*** Raw data ***

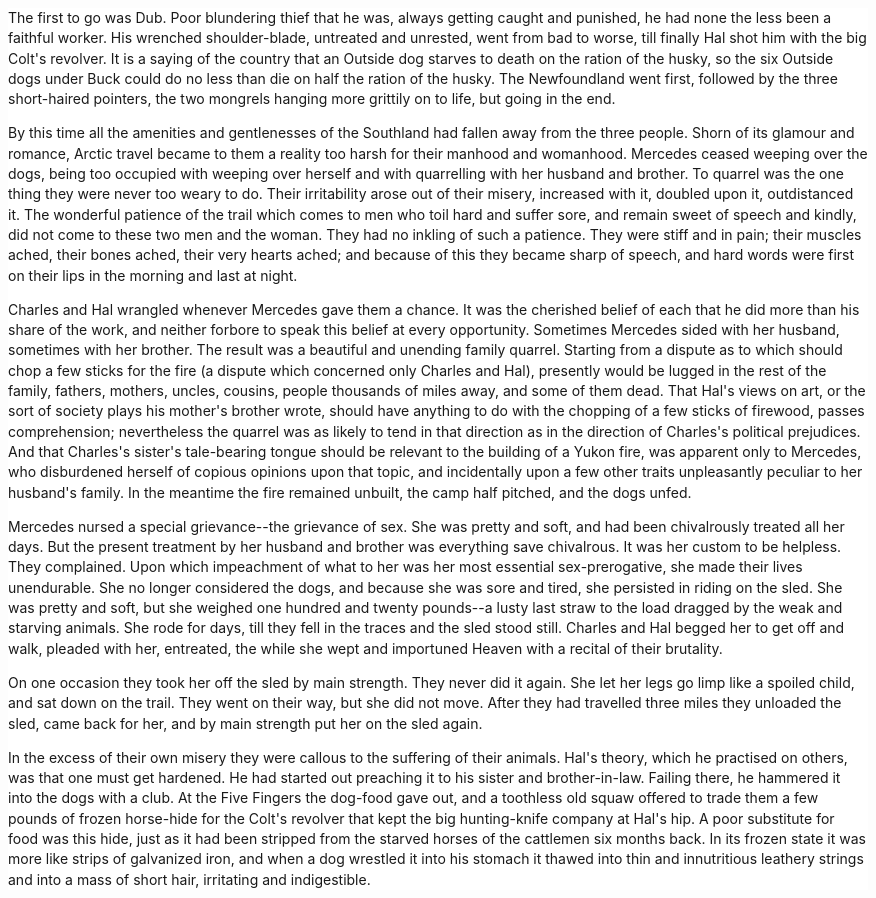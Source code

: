 The first to go was Dub. Poor blundering thief that he was, always getting caught and punished, he had none the less been a faithful worker. His wrenched shoulder-blade, untreated and unrested, went from bad to worse, till finally Hal shot him with the big Colt's revolver. It is a saying of the country that an Outside dog starves to death on the ration of the husky, so the six Outside dogs under Buck could do no less than die on half the ration of the husky. The Newfoundland went first, followed by the three short-haired pointers, the two mongrels hanging more grittily on to life, but going in the end. 

By this time all the amenities and gentlenesses of the Southland had fallen away from the three people. Shorn of its glamour and romance, Arctic travel became to them a reality too harsh for their manhood and womanhood. Mercedes ceased weeping over the dogs, being too occupied with weeping over herself and with quarrelling with her husband and brother. To quarrel was the one thing they were never too weary to do. Their irritability arose out of their misery, increased with it, doubled upon it, outdistanced it. The wonderful patience of the trail which comes to men who toil hard and suffer sore, and remain sweet of speech and kindly, did not come to these two men and the woman. They had no inkling of such a patience. They were stiff and in pain; their muscles ached, their bones ached, their very hearts ached; and because of this they became sharp of speech, and hard words were first on their lips in the morning and last at night. 

Charles and Hal wrangled whenever Mercedes gave them a chance. It was the cherished belief of each that he did more than his share of the work, and neither forbore to speak this belief at every opportunity. Sometimes Mercedes sided with her husband, sometimes with her brother. The result was a beautiful and unending family quarrel. Starting from a dispute as to which should chop a few sticks for the fire (a dispute which concerned only Charles and Hal), presently would be lugged in the rest of the family, fathers, mothers, uncles, cousins, people thousands of miles away, and some of them dead. That Hal's views on art, or the sort of society plays his mother's brother wrote, should have anything to do with the chopping of a few sticks of firewood, passes comprehension; nevertheless the quarrel was as likely to tend in that direction as in the direction of Charles's political prejudices. And that Charles's sister's tale-bearing tongue should be relevant to the building of a Yukon fire, was apparent only to Mercedes, who disburdened herself of copious opinions upon that topic, and incidentally upon a few other traits unpleasantly peculiar to her husband's family. In the meantime the fire remained unbuilt, the camp half pitched, and the dogs unfed. 

Mercedes nursed a special grievance--the grievance of sex. She was pretty and soft, and had been chivalrously treated all her days. But the present treatment by her husband and brother was everything save chivalrous. It was her custom to be helpless. They complained. Upon which impeachment of what to her was her most essential sex-prerogative, she made their lives unendurable. She no longer considered the dogs, and because she was sore and tired, she persisted in riding on the sled. She was pretty and soft, but she weighed one hundred and twenty pounds--a lusty last straw to the load dragged by the weak and starving animals. She rode for days, till they fell in the traces and the sled stood still. Charles and Hal begged her to get off and walk, pleaded with her, entreated, the while she wept and importuned Heaven with a recital of their brutality. 

On one occasion they took her off the sled by main strength. They never did it again. She let her legs go limp like a spoiled child, and sat down on the trail. They went on their way, but she did not move. After they had travelled three miles they unloaded the sled, came back for her, and by main strength put her on the sled again. 

In the excess of their own misery they were callous to the suffering of their animals. Hal's theory, which he practised on others, was that one must get hardened. He had started out preaching it to his sister and brother-in-law. Failing there, he hammered it into the dogs with a club. At the Five Fingers the dog-food gave out, and a toothless old squaw offered to trade them a few pounds of frozen horse-hide for the Colt's revolver that kept the big hunting-knife company at Hal's hip. A poor substitute for food was this hide, just as it had been stripped from the starved horses of the cattlemen six months back. In its frozen state it was more like strips of galvanized iron, and when a dog wrestled it into his stomach it thawed into thin and innutritious leathery strings and into a mass of short hair, irritating and indigestible.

***

When restating the records word for word, omit any picture they contain.

Source code

: The first to go was Dub. Poor blundering thief that he was, always getting caught and punished, he had none the less been a faithful worker. His wrenched shoulder-blade, untreated and unrested, went from bad to worse, till finally Hal shot him with the big Colt's revolver. It is a saying of the country that an Outside dog starves to death on the ration of the husky, so the six Outside dogs under Buck could do no less than die on half the ration of the husky. The Newfoundland went first, followed by the three short-haired pointers, the two mongrels hanging more grittily on to life, but going in the end. 

By this time all the amenities and gentlenesses of the Southland had fallen away from the three people. Shorn of its glamour and romance, Arctic travel became to them a reality too harsh for their manhood and womanhood. Mercedes ceased weeping over the dogs, being too occupied with weeping over herself and with quarrelling with her husband and brother. To quarrel was the one thing they were never too weary to do. Their irritability arose out of their misery, increased with it, doubled upon it, outdistanced it. The wonderful patience of the trail which comes to men who toil hard and suffer sore, and remain sweet of speech and kindly, did not come to these two men and the woman. They had no inkling of such a patience. They were stiff and in pain; their muscles ached, their bones ached, their very hearts ached; and because of this they became sharp of speech, and hard words were first on their lips in the morning and last at night. 

Charles and Hal wrangled whenever Mercedes gave them a chance. It was the cherished belief of each that he did more than his share of the work, and neither forbore to speak this belief at every opportunity. Sometimes Mercedes sided with her husband, sometimes with her brother. The result was a beautiful and unending family quarrel. Starting from a dispute as to which should chop a few sticks for the fire (a dispute which concerned only Charles and Hal), presently would be lugged in the rest of the family, fathers, mothers, uncles, cousins, people thousands of miles away, and some of them dead. That Hal's views on art, or the sort of society plays his mother's brother wrote, should have anything to do with the chopping of a few sticks of firewood, passes comprehension; nevertheless the quarrel was as likely to tend in that direction as in the direction of Charles's political prejudices. And that Charles's sister's tale-bearing tongue should be relevant to the building of a Yukon fire, was apparent only to Mercedes, who disburdened herself of copious opinions upon that topic, and incidentally upon a few other traits unpleasantly peculiar to her husband's family. In the meantime the fire remained unbuilt, the camp half pitched, and the dogs unfed. 

Mercedes nursed a special grievance--the grievance of sex. She was pretty and soft, and had been chivalrously treated all her days. But the present treatment by her husband and brother was everything save chivalrous. It was her custom to be helpless. They complained. Upon which impeachment of what to her was her most essential sex-prerogative, she made their lives unendurable. She no longer considered the dogs, and because she was sore and tired, she persisted in riding on the sled. She was pretty and soft, but she weighed one hundred and twenty pounds--a lusty last straw to the load dragged by the weak and starving animals. She rode for days, till they fell in the traces and the sled stood still. Charles and Hal begged her to get off and walk, pleaded with her, entreated, the while she wept and importuned Heaven with a recital of their brutality. 

On one occasion they took her off the sled by main strength. They never did it again. She let her legs go limp like a spoiled child, and sat down on the trail. They went on their way, but she did not move. After they had travelled three miles they unloaded the sled, came back for her, and by main strength put her on the sled again. 

In the excess of their own misery they were callous to the suffering of their animals. Hal's theory, which he practised on others, was that one must get hardened. He had started out preaching it to his sister and brother-in-law. Failing there, he hammered it into the dogs with a club. At the Five Fingers the dog-food gave out, and a toothless old squaw offered to trade them a few pounds of frozen horse-hide for the Colt's revolver that kept the big hunting-knife company at Hal's hip. A poor substitute for food was this hide, just as it had been stripped from the starved horses of the cattlemen six months back. In its frozen state it was more like strips of galvanized iron, and when a dog wrestled it into his stomach it thawed into thin and innutritious leathery strings and into a mass of short hair, irritating and indigestible.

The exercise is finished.